En l’état de l’instruction, aucun des moyens invoqués par M. B... à l’encontre de l’arrêté contesté, qui est fondé sur les dispositions distinctes de l’article L. 731-3, rappelées au point 2, ne sont manifestement, eu égard au caractère exécutoire de l’arrêté d’expulsion dont il fait l’objet, de nature à créer un doute sérieux sur sa légalité.

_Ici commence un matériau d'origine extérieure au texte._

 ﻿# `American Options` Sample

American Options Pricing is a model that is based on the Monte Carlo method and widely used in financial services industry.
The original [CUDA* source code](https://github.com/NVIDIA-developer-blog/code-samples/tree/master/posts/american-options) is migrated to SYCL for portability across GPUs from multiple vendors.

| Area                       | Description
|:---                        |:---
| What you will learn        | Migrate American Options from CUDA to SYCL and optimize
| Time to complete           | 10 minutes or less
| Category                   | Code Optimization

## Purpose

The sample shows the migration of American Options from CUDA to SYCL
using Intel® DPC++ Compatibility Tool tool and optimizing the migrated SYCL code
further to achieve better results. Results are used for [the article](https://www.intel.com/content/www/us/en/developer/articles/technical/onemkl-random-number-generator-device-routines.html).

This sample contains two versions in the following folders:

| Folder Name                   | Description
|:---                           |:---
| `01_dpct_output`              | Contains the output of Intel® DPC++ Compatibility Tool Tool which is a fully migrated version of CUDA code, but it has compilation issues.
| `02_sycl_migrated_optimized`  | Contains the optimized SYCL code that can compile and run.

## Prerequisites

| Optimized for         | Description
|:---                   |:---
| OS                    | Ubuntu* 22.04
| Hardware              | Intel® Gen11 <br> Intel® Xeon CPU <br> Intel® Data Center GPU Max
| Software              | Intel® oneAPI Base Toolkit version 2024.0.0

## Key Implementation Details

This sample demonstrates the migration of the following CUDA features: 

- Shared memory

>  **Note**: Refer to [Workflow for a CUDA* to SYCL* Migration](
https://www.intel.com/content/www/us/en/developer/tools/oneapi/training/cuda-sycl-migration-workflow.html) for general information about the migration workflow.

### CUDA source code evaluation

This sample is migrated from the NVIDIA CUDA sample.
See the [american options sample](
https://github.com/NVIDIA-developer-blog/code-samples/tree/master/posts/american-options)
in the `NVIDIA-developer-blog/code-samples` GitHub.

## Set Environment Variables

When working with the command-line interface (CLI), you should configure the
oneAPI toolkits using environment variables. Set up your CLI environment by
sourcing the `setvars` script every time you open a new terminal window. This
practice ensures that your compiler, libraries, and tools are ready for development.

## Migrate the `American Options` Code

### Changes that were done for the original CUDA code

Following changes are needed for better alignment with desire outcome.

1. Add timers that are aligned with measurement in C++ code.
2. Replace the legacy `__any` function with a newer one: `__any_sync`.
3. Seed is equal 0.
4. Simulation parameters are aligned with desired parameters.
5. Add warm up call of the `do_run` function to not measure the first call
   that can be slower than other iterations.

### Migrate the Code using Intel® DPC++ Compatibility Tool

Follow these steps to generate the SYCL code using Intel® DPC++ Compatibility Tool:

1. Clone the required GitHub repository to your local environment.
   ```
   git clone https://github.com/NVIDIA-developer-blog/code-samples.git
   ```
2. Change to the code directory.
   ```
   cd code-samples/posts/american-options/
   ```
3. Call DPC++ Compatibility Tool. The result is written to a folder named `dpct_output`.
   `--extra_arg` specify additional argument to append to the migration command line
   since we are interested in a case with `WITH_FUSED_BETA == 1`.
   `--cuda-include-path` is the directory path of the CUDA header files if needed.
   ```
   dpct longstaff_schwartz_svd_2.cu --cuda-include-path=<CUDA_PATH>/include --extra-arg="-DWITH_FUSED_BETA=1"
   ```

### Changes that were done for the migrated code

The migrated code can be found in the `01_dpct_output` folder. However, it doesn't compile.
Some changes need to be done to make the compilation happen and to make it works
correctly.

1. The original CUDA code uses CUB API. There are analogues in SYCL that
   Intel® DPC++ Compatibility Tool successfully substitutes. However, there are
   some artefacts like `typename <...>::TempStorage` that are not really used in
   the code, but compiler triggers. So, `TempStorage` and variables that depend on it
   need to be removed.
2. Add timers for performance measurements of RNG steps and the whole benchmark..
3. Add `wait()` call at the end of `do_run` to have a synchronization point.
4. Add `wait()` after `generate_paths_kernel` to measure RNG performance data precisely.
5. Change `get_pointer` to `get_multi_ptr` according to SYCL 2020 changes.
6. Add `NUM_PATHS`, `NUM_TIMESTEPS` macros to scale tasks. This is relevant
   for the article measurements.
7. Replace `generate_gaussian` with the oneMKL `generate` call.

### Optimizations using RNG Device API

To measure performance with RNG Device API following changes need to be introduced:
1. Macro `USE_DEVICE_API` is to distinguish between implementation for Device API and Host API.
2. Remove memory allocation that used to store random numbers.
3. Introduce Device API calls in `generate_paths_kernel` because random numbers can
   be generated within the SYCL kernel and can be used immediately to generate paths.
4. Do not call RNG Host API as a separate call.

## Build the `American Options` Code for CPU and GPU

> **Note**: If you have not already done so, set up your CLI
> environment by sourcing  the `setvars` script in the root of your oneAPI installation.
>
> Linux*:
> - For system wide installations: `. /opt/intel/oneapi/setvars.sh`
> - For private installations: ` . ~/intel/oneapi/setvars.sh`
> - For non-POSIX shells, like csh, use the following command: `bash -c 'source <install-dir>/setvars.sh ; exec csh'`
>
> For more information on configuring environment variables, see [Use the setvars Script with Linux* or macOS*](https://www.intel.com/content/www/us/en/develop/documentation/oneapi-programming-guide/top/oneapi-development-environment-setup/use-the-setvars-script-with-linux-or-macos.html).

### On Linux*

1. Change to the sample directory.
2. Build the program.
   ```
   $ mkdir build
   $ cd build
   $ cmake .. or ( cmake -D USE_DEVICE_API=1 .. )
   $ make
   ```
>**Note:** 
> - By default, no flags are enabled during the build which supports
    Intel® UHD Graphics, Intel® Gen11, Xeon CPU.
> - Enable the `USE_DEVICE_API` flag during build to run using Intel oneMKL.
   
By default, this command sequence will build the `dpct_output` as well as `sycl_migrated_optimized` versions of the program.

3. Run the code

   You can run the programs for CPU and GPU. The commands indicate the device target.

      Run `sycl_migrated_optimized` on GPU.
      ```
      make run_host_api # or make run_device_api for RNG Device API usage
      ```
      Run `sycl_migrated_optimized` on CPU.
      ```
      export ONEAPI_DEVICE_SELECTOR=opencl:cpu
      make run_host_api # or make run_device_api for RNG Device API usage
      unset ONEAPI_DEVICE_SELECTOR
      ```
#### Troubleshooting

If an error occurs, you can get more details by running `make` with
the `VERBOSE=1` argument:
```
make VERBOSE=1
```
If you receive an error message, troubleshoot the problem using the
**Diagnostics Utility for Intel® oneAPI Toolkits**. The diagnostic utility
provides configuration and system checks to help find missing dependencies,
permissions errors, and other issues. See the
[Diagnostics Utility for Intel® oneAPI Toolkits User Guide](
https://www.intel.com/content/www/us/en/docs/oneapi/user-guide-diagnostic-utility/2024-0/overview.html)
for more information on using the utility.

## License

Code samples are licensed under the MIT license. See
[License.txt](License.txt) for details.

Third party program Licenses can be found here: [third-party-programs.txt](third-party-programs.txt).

Il résulte de ce qui précède que la requête de M. B... doit être rejetée, en toutes ses conclusions, selon la procédure prévue par l’article L. 522-3 du code de justice administrative.







O R D O N N E :

Article 1er : La requête de M. B... est rejetée.

Article 2 : La présente ordonnance sera notifiée à M. A... B....

Copie en sera adressée au préfet de la Seine-Saint-Denis.

Fait à Montreuil, le 9 décembre 2025.


La juge des référés,



M. de Bouttemont


La République mande et ordonne au ministre de l’intérieur en ce qui le concerne ou à tous commissaires de justice à ce requis en ce qui concerne les voies de droit commun contre les parties privées, de pourvoir à l’exécution de la présente décision.